Date data elements can be used in control objects such as Drop-Down Lists in Visual Analytics Designer, and it works just fine if all you want is to define interactions. But what if the date you select is not the only month you are interested in? For example, what if the selected date is a reference month, and what you really want in the report is the last three months starting on the selected month? This is not a direct filter, and therefore simple interactions won’t work. Your solution requires using parameters.
Parameters provide a powerful way to give report consumers control to modify and interact with reports. Parameters were first introduced in SAS Visual Analytics 7.1 and are like variables that hold a single value. Those values can be set via control objects that are added to the report, and then referenced by filters, calculations, rankings, and display rules. What used to be a fixed value defined at design time by a report designer, can now be modified by the report consumer for better analysis. An initial value for a parameter can be set at design time but it can also be passed to a report as part of a report URL for added flexibility. If you want to know more about parameters, check out the SAS Visual Analytics 7.1 User’s Guide. Documentation is also available for subsequent versions, such as 7.2 and 7.3, the most current release.
If you have already used parameters when designing reports in SAS Visual Analytics, you know how powerful they are, but finding a proper control that allows dates to be entered and assigned to parameters becomes a challenge. This is why:
The solution proposed here is to transform the date item into a character item to populate the control and transform the selected value stored in the parameter back into a date to be used in the report.

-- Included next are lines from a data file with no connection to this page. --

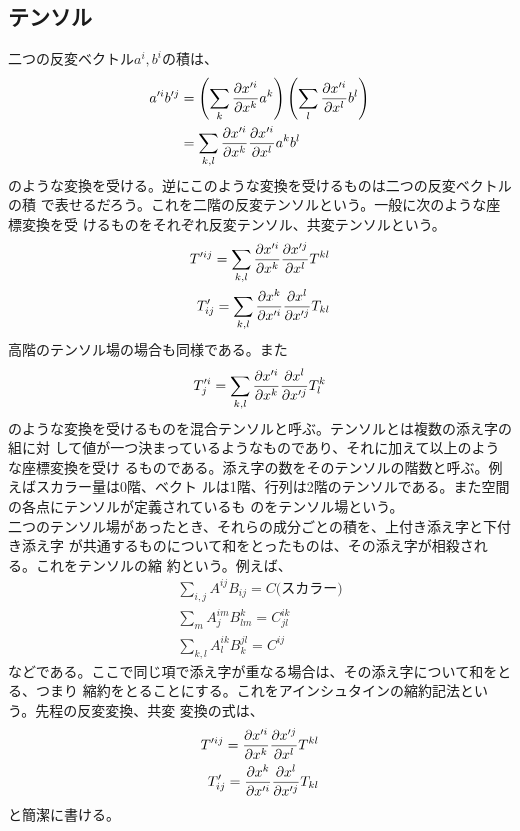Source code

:         \subsection{テンソル}
            二つの反変ベクトル$a^i,b^i$の積は、
            \begin{align*}
                a'^ib'^j &= \lr{\sum_k \pd[x'^i]{x^k}a^k}
                \lr{\sum_l \pd[x'^i]{x^l}b^l}\\
                &= \sum_{k,l} \pd[x'^i]{x^k}\pd[x'^i]{x^l}a^kb^l
            \end{align*}
            のような変換を受ける。逆にこのような変換を受けるものは二つの反変ベクトルの積
            で表せるだろう。これを二階の反変テンソルという。一般に次のような座標変換を受
            けるものをそれぞれ反変テンソル、共変テンソルという。
            \begin{eqnarray*}
                T'^{ij} = \sum_{k,l}\pd[x'^i]{x^k}\pd[x'^j]{x^l}T^{kl}\\
                T'_{ij} = \sum_{k,l}\pd[x^k]{x'^i}\pd[x^l]{x'^j}T_{kl}
            \end{eqnarray*}
            高階のテンソル場の場合も同様である。また
                \[T'^i_j = \sum_{k,l}\pd[x'^i]{x^k}\pd[x^l]{x'^j}T^k_l\]
            のような変換を受けるものを混合テンソルと呼ぶ。テンソルとは複数の添え字の組に対
            して値が一つ決まっているようなものであり、それに加えて以上のような座標変換を受け
            るものである。添え字の数をそのテンソルの階数と呼ぶ。例えばスカラー量は0階、ベクト
            ルは1階、行列は2階のテンソルである。また空間の各点にテンソルが定義されているも
            のをテンソル場という。\\
        
            二つのテンソル場があったとき、それらの成分ごとの積を、上付き添え字と下付き添え字
            が共通するものについて和をとったものは、その添え字が相殺される。これをテンソルの縮
            約という。例えば、
            \begin{gather*}
                \sum_{i,j} A^{ij}B_{ij} = C\text{(スカラー)}\\
                \sum_m A^{im}_jB^k_{lm} = C^{ik}_{jl}\\
                \sum_{k,l} A^{ik}_lB^{jl}_k = C^{ij}
            \end{gather*}
            などである。ここで同じ項で添え字が重なる場合は、その添え字について和をとる、つまり
            縮約をとることにする。これをアインシュタインの縮約記法という。先程の反変変換、共変
            変換の式は、
            \begin{eqnarray*}
                T'^{ij} = \pd[x'^i]{x^k}\pd[x'^j]{x^l}T^{kl}\\
                T'_{ij} = \pd[x^k]{x'^i}\pd[x^l]{x'^j}T_{kl}
            \end{eqnarray*}
            と簡潔に書ける。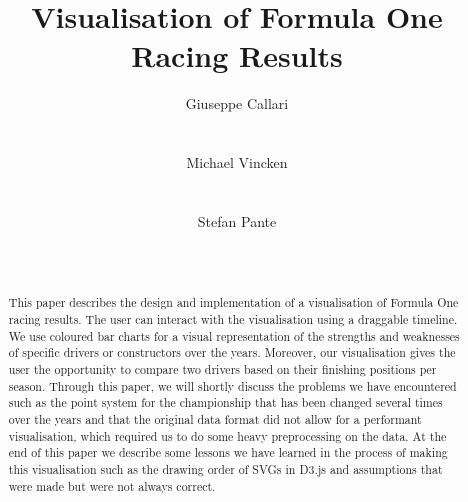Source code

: \documentclass{sigchi}
\begin{document}
\title{Visualisation of Formula One Racing Results}

\author{
  \alignauthor Giuseppe Callari\\
    \\
    \\
  \alignauthor Michael Vincken\\
    \\
    \\
  \alignauthor Stefan Pante\\
    \\
    \\
}

\maketitle

\begin{abstract}
This paper describes the design and implementation of a visualisation of Formula One racing results. The user can interact with the visualisation using a draggable timeline. We use coloured bar charts for a visual representation of the strengths and weaknesses of specific drivers or constructors over the years. Moreover, our visualisation gives the user the opportunity to compare two drivers based on their finishing positions per season. Through this paper, we will shortly discuss the problems we have encountered such as the point system for the championship that has been changed several times over the years and that the original data format did not allow for a performant visualisation, which required us to do some heavy preprocessing on the data. At the end of this paper we describe some lessons we have learned in the process of making this visualisation such as the drawing order of SVGs in D3.js and assumptions that were made but were not always correct.

\end{abstract}


\end{document}
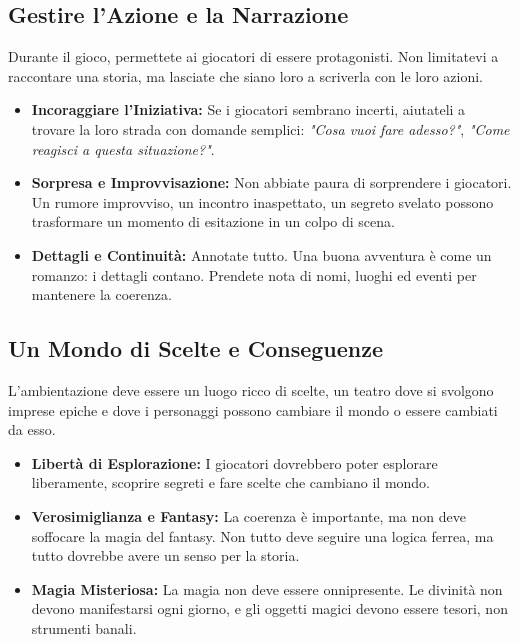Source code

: \documentclass[../manuale_main.tex]{subfiles}
\begin{document}
\subsection{Gestire l'Azione e la Narrazione}
Durante il gioco, permettete ai giocatori di essere protagonisti. Non limitatevi a raccontare una storia, ma lasciate che siano loro a scriverla con le loro azioni.

\begin{itemize}
    \item \textbf{Incoraggiare l'Iniziativa:} Se i giocatori sembrano incerti, aiutateli a trovare la loro strada con domande semplici: \textit{"Cosa vuoi fare adesso?"}, \textit{"Come reagisci a questa situazione?"}.
    
    \item \textbf{Sorpresa e Improvvisazione:} Non abbiate paura di sorprendere i giocatori. Un rumore improvviso, un incontro inaspettato, un segreto svelato possono trasformare un momento di esitazione in un colpo di scena.
    
    \item \textbf{Dettagli e Continuità:} Annotate tutto. Una buona avventura è come un romanzo: i dettagli contano. Prendete nota di nomi, luoghi ed eventi per mantenere la coerenza.
\end{itemize}

\vspace{0.3cm}

\subsection{Un Mondo di Scelte e Conseguenze}
L'ambientazione deve essere un luogo ricco di scelte, un teatro dove si svolgono imprese epiche e dove i personaggi possono cambiare il mondo o essere cambiati da esso.

\begin{itemize}
    \item \textbf{Libertà di Esplorazione:} I giocatori dovrebbero poter esplorare liberamente, scoprire segreti e fare scelte che cambiano il mondo.
    
    \item \textbf{Verosimiglianza e Fantasy:} La coerenza è importante, ma non deve soffocare la magia del fantasy. Non tutto deve seguire una logica ferrea, ma tutto dovrebbe avere un senso per la storia.
    
    \item \textbf{Magia Misteriosa:} La magia non deve essere onnipresente. Le divinità non devono manifestarsi ogni giorno, e gli oggetti magici devono essere tesori, non strumenti banali.
\end{itemize}
\end{document}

Note: even though we will be using date elements in this example, the solution works for datetime and time elements as well.
Solution Explained:
There are only two types of parameters supported in SAS Visual Analytics: numeric and character. Therefore, a parameter can only be associated with controls that take either one of them.
There are five types of controls in Visual Analytics:
Lists don’t allow parameters, so we can eliminate them for the purpose of using dates on control objects with parameters.
You can make a single value slider to accept parameters, but sliders are not good for this particular problem. Sliders require a measure (numeric value) or a date as input and even though we can use the TreatAs() function to transform dates into numeric info, a date displayed as a number is not user friendly.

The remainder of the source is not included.